7. Overview of the tree structure

Tree is a data structure that is a "n (1 n> =) " finite node composition having a set of hierarchical relationships .

It is called a "tree" because it looks like an upside-down tree, which means it has its roots facing up and its leaves facing down.

The tree has the following characteristics:

  • Each node has zero or more child nodes;
  • A node without a parent node is called the root node;
  • Every non-root node has one and only one parent node;
  • Except for the root node, each child node can be divided into multiple disjoint subtrees.

In daily applications, we discuss and use more of one of the tree structures, the binary tree , as shown in the figure below.

 

Binary tree is a special kind of tree, with the following characteristics :

  • Each node has at most two subtrees, and the maximum degree of the node is 2.
  • The left subtree and the right subtree are in order, and the order cannot be reversed.
  • Even if a node has only one subtree, the left and right subtrees must be distinguished.

Binary tree is a useful compromise .

Binary tree addition and deletion of elements are fast, and there are many algorithm optimizations in search;

Binary tree has the benefits of linked lists and arrays. It is an optimization scheme of the two and is very useful in processing large quantities of dynamic data.

8. Overview of hash table structure

A hash table, also called a hash table, is a data structure that is directly accessed based on key codes and values ​​(key and value).

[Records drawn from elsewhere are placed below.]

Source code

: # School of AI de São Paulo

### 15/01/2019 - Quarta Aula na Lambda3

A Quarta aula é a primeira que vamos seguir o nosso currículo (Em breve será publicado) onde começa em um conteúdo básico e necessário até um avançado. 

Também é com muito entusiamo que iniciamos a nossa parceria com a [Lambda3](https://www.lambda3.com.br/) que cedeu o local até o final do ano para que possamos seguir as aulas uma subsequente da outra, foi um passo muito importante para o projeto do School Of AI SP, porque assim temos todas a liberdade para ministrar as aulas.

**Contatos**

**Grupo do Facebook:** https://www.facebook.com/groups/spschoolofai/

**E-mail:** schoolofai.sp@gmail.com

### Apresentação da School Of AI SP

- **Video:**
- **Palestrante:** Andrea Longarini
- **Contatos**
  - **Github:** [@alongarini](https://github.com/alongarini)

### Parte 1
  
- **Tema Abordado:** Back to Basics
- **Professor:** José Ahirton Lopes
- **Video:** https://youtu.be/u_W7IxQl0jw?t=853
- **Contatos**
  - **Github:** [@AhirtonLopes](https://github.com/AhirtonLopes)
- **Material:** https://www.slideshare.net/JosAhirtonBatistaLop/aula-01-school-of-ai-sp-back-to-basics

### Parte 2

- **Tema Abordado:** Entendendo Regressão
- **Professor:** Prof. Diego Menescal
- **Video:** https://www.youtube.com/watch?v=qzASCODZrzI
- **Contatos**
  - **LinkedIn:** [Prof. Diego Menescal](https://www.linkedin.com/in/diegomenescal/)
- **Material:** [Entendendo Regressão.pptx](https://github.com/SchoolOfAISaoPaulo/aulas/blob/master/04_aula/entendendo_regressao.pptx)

Map to a position in the collection by key and value, so that the corresponding element in the collection can be found quickly.

The recorded "storage location=f(key)".

The corresponding relationship f here becomes a hash function, also known as hash (hash function);

The hash table is to convert the "Key" into an integer number through a fixed algorithm function, the so-called hash function;

This number takes the remainder of the length of the array, and the result of the remainder is used as the subscript of the array;

Store the value in the array space with the number as the subscript.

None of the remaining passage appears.